A few weeks ago, I wrote a blog post on Coast Fire – defining what it is and what some major assumptions are. But I didn’t dive into calculating coast fire, or making a plan for when you finally reach it.   That’s what this post is for! I’m going to use my ballpark coast fire numbers as an example, because it’s always nice to see real life examples. I hope that seeing some actual numbers and assumptions will help you calculate your own Coast Fire number, and maybe even help you on your journey to financial independence.

If you need a quick recap on what Coast Fire is, you can check out my post on it here. The basic point is that you don’t have to contribute to your retirement account anymore to achieve financial independence in retirement. Your money will grow to your goal by the time you retire (in theory). So let’s move on to reaching coast fire!

Calculating Coast Fire

When you’re calculating Coast Fire, you have to consider all of the different income sources you will in retirement. I’m lucky enough to have three: a pension, a 401K, and (hopefully) some sort of social security. If you’ve read my guest post on Government Worker FI on why I’m taking a deferred retirement, you’d know that my goal is to get a pension of at least 1K per month (which I achieved just this past month – woot!). Obviously, 1K isn’t enough to live any type of non-poverty life, so my retirement account will supply the majority of my income. The pension and whatever social security I might get by that time will supplement it. 

In order to figure out how to calculate your coast fire number, you will need to figure out how much you will need in retirement, and figure out what your sources of income in retirement will be. 

Defining How Much You Need in Retirement

Your retirement number is highly dependent on your expected lifestyle. If you plan to travel, live in a high cost of living area, or buy lots of things, you will need far more money than someone who wants to retire to the simple life in a low-cost area. I plan to get most of my traveling done before I reach my traditional retirement age and retire to the simple life. I’ll need to pay for rent or a mortgage in a modest home, food and insurance,  and all the normal life expense (which, cost about $45000 per year right now).  I’ll also need a bit of money for some hobbies. 

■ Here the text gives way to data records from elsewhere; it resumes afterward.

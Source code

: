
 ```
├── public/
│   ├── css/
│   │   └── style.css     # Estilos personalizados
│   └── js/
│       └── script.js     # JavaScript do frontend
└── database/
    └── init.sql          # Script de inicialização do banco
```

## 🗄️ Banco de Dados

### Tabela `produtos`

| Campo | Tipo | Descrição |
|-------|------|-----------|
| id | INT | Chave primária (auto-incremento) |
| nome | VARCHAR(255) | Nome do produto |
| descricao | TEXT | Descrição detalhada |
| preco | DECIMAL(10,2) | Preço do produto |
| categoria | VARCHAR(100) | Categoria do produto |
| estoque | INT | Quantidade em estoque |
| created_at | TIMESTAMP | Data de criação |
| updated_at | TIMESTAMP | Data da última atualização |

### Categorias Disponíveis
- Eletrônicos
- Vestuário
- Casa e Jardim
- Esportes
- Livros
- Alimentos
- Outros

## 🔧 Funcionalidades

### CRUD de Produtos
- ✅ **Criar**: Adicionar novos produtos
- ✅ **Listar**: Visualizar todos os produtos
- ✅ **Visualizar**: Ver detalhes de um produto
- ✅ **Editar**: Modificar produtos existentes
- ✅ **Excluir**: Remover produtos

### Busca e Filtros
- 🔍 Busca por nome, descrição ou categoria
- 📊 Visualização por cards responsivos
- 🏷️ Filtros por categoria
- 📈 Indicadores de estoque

Taking all my expenses, estimated costs, and a buffer for the unknown (inflation!) into consideration,  I’ve estimated that I’ll need about sixty thousand dollars per year in retirement income. However, my number is not your number. You should look at the estimated expenses of the lifestyle you want in retirement to come up with your number.

How Much I Expect from Social Security and Pension

I already did all the calculations for these two sources on my guest post, so I won’t rehash those here (but seriously, it was a great post, and you should read it!).  According to those calculations, I’ll make about $13580 per year from my pension, and $13860 per year from social security. That adds up to $27440.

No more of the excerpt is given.